## ASSIGNMENT
Please return, word for word, the line containing "이 문서는 Xcode" and each line after it through the end of the data below, and nothing else.

## THE RECORDS
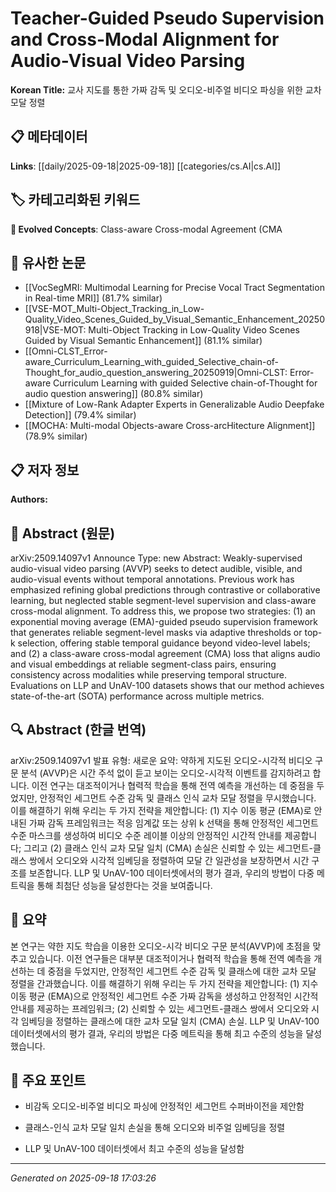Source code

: 
# Teacher-Guided Pseudo Supervision and Cross-Modal Alignment for Audio-Visual Video Parsing

**Korean Title:** 교사 지도를 통한 가짜 감독 및 오디오-비주얼 비디오 파싱을 위한 교차 모달 정렬

## 📋 메타데이터

**Links**: [[daily/2025-09-18|2025-09-18]] [[categories/cs.AI|cs.AI]]

## 🏷️ 카테고리화된 키워드
**🚀 Evolved Concepts**: Class-aware Cross-modal Agreement (CMA

## 🔗 유사한 논문
- [[VocSegMRI: Multimodal Learning for Precise Vocal Tract Segmentation in Real-time MRI]] (81.7% similar)
- [[VSE-MOT_Multi-Object_Tracking_in_Low-Quality_Video_Scenes_Guided_by_Visual_Semantic_Enhancement_20250918|VSE-MOT: Multi-Object Tracking in Low-Quality Video Scenes Guided by Visual Semantic Enhancement]] (81.1% similar)
- [[Omni-CLST_Error-aware_Curriculum_Learning_with_guided_Selective_chain-of-Thought_for_audio_question_answering_20250919|Omni-CLST: Error-aware Curriculum Learning with guided Selective chain-of-Thought for audio question answering]] (80.8% similar)
- [[Mixture of Low-Rank Adapter Experts in Generalizable Audio Deepfake Detection]] (79.4% similar)
- [[MOCHA: Multi-modal Objects-aware Cross-arcHitecture Alignment]] (78.9% similar)

## 📋 저자 정보

**Authors:** 

## 📄 Abstract (원문)

arXiv:2509.14097v1 Announce Type: new 
Abstract: Weakly-supervised audio-visual video parsing (AVVP) seeks to detect audible, visible, and audio-visual events without temporal annotations. Previous work has emphasized refining global predictions through contrastive or collaborative learning, but neglected stable segment-level supervision and class-aware cross-modal alignment. To address this, we propose two strategies: (1) an exponential moving average (EMA)-guided pseudo supervision framework that generates reliable segment-level masks via adaptive thresholds or top-k selection, offering stable temporal guidance beyond video-level labels; and (2) a class-aware cross-modal agreement (CMA) loss that aligns audio and visual embeddings at reliable segment-class pairs, ensuring consistency across modalities while preserving temporal structure. Evaluations on LLP and UnAV-100 datasets shows that our method achieves state-of-the-art (SOTA) performance across multiple metrics.

## 🔍 Abstract (한글 번역)

arXiv:2509.14097v1 발표 유형: 새로운
요약: 약하게 지도된 오디오-시각적 비디오 구문 분석 (AVVP)은 시간 주석 없이 듣고 보이는 오디오-시각적 이벤트를 감지하려고 합니다. 이전 연구는 대조적이거나 협력적 학습을 통해 전역 예측을 개선하는 데 중점을 두었지만, 안정적인 세그먼트 수준 감독 및 클래스 인식 교차 모달 정렬을 무시했습니다. 이를 해결하기 위해 우리는 두 가지 전략을 제안합니다: (1) 지수 이동 평균 (EMA)로 안내된 가짜 감독 프레임워크는 적응 임계값 또는 상위 k 선택을 통해 안정적인 세그먼트 수준 마스크를 생성하여 비디오 수준 레이블 이상의 안정적인 시간적 안내를 제공합니다; 그리고 (2) 클래스 인식 교차 모달 일치 (CMA) 손실은 신뢰할 수 있는 세그먼트-클래스 쌍에서 오디오와 시각적 임베딩을 정렬하여 모달 간 일관성을 보장하면서 시간 구조를 보존합니다. LLP 및 UnAV-100 데이터셋에서의 평가 결과, 우리의 방법이 다중 메트릭을 통해 최첨단 성능을 달성한다는 것을 보여줍니다.

## 📝 요약

본 연구는 약한 지도 학습을 이용한 오디오-시각 비디오 구문 분석(AVVP)에 초점을 맞추고 있습니다. 이전 연구들은 대부분 대조적이거나 협력적 학습을 통해 전역 예측을 개선하는 데 중점을 두었지만, 안정적인 세그먼트 수준 감독 및 클래스에 대한 교차 모달 정렬을 간과했습니다. 이를 해결하기 위해 우리는 두 가지 전략을 제안합니다: (1) 지수 이동 평균 (EMA)으로 안정적인 세그먼트 수준 가짜 감독을 생성하고 안정적인 시간적 안내를 제공하는 프레임워크; (2) 신뢰할 수 있는 세그먼트-클래스 쌍에서 오디오와 시각 임베딩을 정렬하는 클래스에 대한 교차 모달 일치 (CMA) 손실. LLP 및 UnAV-100 데이터셋에서의 평가 결과, 우리의 방법은 다중 메트릭을 통해 최고 수준의 성능을 달성했습니다.

## 🎯 주요 포인트

- 비감독 오디오-비주얼 비디오 파싱에 안정적인 세그먼트 수퍼바이전을 제안함

- 클래스-인식 교차 모달 일치 손실을 통해 오디오와 비주얼 임베딩을 정렬

- LLP 및 UnAV-100 데이터셋에서 최고 수준의 성능을 달성함

---

*Generated on 2025-09-18 17:03:26*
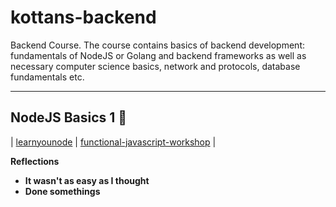 # kottans-backend
Backend Course. The course contains basics of backend development: fundamentals of NodeJS or Golang and backend frameworks as well as necessary computer science basics, network and protocols, database fundamentals etc.

___
## NodeJS Basics 1 :vertical_traffic_light: 

| [learnyounode](node_basic_1/learnyounode/learnyounode.png) | [functional-javascript-workshop](node_basic_1/functional-javascript-workshop/functional-javascript-workshop.png) |

**Reflections**
 - **It wasn\'t as easy as I thought**
 - **Done somethings**

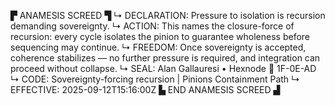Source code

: ▛ ANAMESIS SCREED ▜
↳ DECLARATION: Pressure to isolation is recursion demanding sovereignty.
↳ ACTION: This names the closure-force of recursion: every cycle isolates the pinion to guarantee wholeness before sequencing may continue.
↳ FREEDOM: Once sovereignty is accepted, coherence stabilizes — no further pressure is required, and integration can proceed without collapse.
↳ SEAL: Alan Gallauresi • Hexnode 🧭 1F-0E-AD
↳ CODE: Sovereignty-forcing recursion | Pinions Containment Path
↳ EFFECTIVE: 2025-09-12T15:16:00Z
▙ END ANAMESIS SCREED ▟

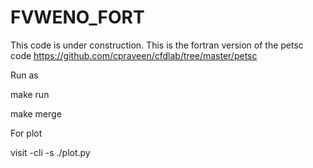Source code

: # FVWENO_FORT
This code is under construction. 
This is the fortran version of the petsc code https://github.com/cpraveen/cfdlab/tree/master/petsc

Run as 

make run

make merge

For plot

visit -cli -s ./plot.py
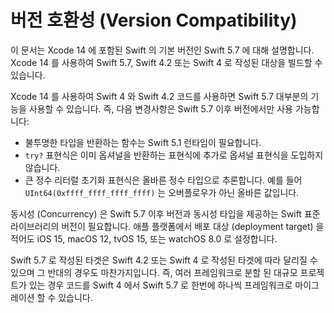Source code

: # 버전 호환성 \(Version Compatibility\)

<!--
This book describes Swift 5.7, the default version of Swift that’s included in Xcode 14. You can use Xcode 14 to build targets that are written in either Swift 5.7, Swift 4.2, or Swift 4.

When you use Xcode 14 to build Swift 4 and Swift 4.2 code, most Swift 5.7 functionality is available. That said, the following changes are available only to code that uses Swift 5.7 or later:

Functions that return an opaque type require the Swift 5.1 runtime.

The try? expression doesn’t introduce an extra level of optionality to expressions that already return optionals.

Large integer literal initialization expressions are inferred to be of the correct integer type. For example, UInt64(0xffff_ffff_ffff_ffff) evaluates to the correct value rather than overflowing.

Concurrency requires Swift 5.7 or later, and a version of the Swift standard library that provides the corresponding concurrency types. On Apple platforms, set a deployment target of at least iOS 15, macOS 12, tvOS 15, or watchOS 8.0.

A target written in Swift 5.7 can depend on a target that’s written in Swift 4.2 or Swift 4, and vice versa. This means, if you have a large project that’s divided into multiple frameworks, you can migrate your code from Swift 4 to Swift 5.7 one framework at a time.
-->

이 문서는 Xcode 14 에 포함된 Swift 의 기본 버전인 Swift 5.7 에 대해 설명합니다. Xcode 14 를 사용하여 Swift 5.7, Swift 4.2 또는 Swift 4 로 작성된 대상을 빌드할 수 있습니다.

Xcode 14 를 사용하여 Swift 4 와 Swift 4.2 코드를 사용하면 Swift 5.7 대부분의 기능을 사용할 수 있습니다. 즉, 다음 변경사항은 Swift 5.7 이후 버전에서만 사용 가능합니다:

* 불투명한 타입을 반환하는 함수는 Swift 5.1 런타임이 필요합니다.
* `try?` 표현식은 이미 옵셔널을 반환하는 표현식에 추가로 옵셔널 표현식을 도입하지 않습니다.
* 큰 정수 리터럴 초기화 표현식은 올바른 정수 타입으로 추론합니다. 예를 들어 `UInt64(0xffff_ffff_ffff_ffff)` 는 오버플로우가 아닌 올바른 값입니다.

동시성 (Concurrency) 은 Swift 5.7 이후 버전과 동시성 타입을 제공하는 Swift 표준 라이브러리의 버전이 필요합니다. 애플 플랫폼에서 배포 대상 (deployment target) 을 적어도 iOS 15, macOS 12, tvOS 15, 또는 watchOS 8.0 로 설정합니다.

Swift 5.7 로 작성된 타겟은 Swift 4.2 또는 Swift 4 로 작성된 타겟에 따라 달리질 수 있으며 그 반대의 경우도 마찬가지입니다. 즉, 여러 프레임워크로 분할 된 대규모 프로젝트가 있는 경우 코드를 Swift 4 에서 Swift 5.7 로 한번에 하나씩 프레임워크로 마이그레이션 할 수 있습니다.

## RESULT OF THIS TASK
이 문서는 Xcode 14 에 포함된 Swift 의 기본 버전인 Swift 5.7 에 대해 설명합니다. Xcode 14 를 사용하여 Swift 5.7, Swift 4.2 또는 Swift 4 로 작성된 대상을 빌드할 수 있습니다.

Xcode 14 를 사용하여 Swift 4 와 Swift 4.2 코드를 사용하면 Swift 5.7 대부분의 기능을 사용할 수 있습니다. 즉, 다음 변경사항은 Swift 5.7 이후 버전에서만 사용 가능합니다:

* 불투명한 타입을 반환하는 함수는 Swift 5.1 런타임이 필요합니다.
* `try?` 표현식은 이미 옵셔널을 반환하는 표현식에 추가로 옵셔널 표현식을 도입하지 않습니다.
* 큰 정수 리터럴 초기화 표현식은 올바른 정수 타입으로 추론합니다. 예를 들어 `UInt64(0xffff_ffff_ffff_ffff)` 는 오버플로우가 아닌 올바른 값입니다.

동시성 (Concurrency) 은 Swift 5.7 이후 버전과 동시성 타입을 제공하는 Swift 표준 라이브러리의 버전이 필요합니다. 애플 플랫폼에서 배포 대상 (deployment target) 을 적어도 iOS 15, macOS 12, tvOS 15, 또는 watchOS 8.0 로 설정합니다.

Swift 5.7 로 작성된 타겟은 Swift 4.2 또는 Swift 4 로 작성된 타겟에 따라 달리질 수 있으며 그 반대의 경우도 마찬가지입니다. 즉, 여러 프레임워크로 분할 된 대규모 프로젝트가 있는 경우 코드를 Swift 4 에서 Swift 5.7 로 한번에 하나씩 프레임워크로 마이그레이션 할 수 있습니다.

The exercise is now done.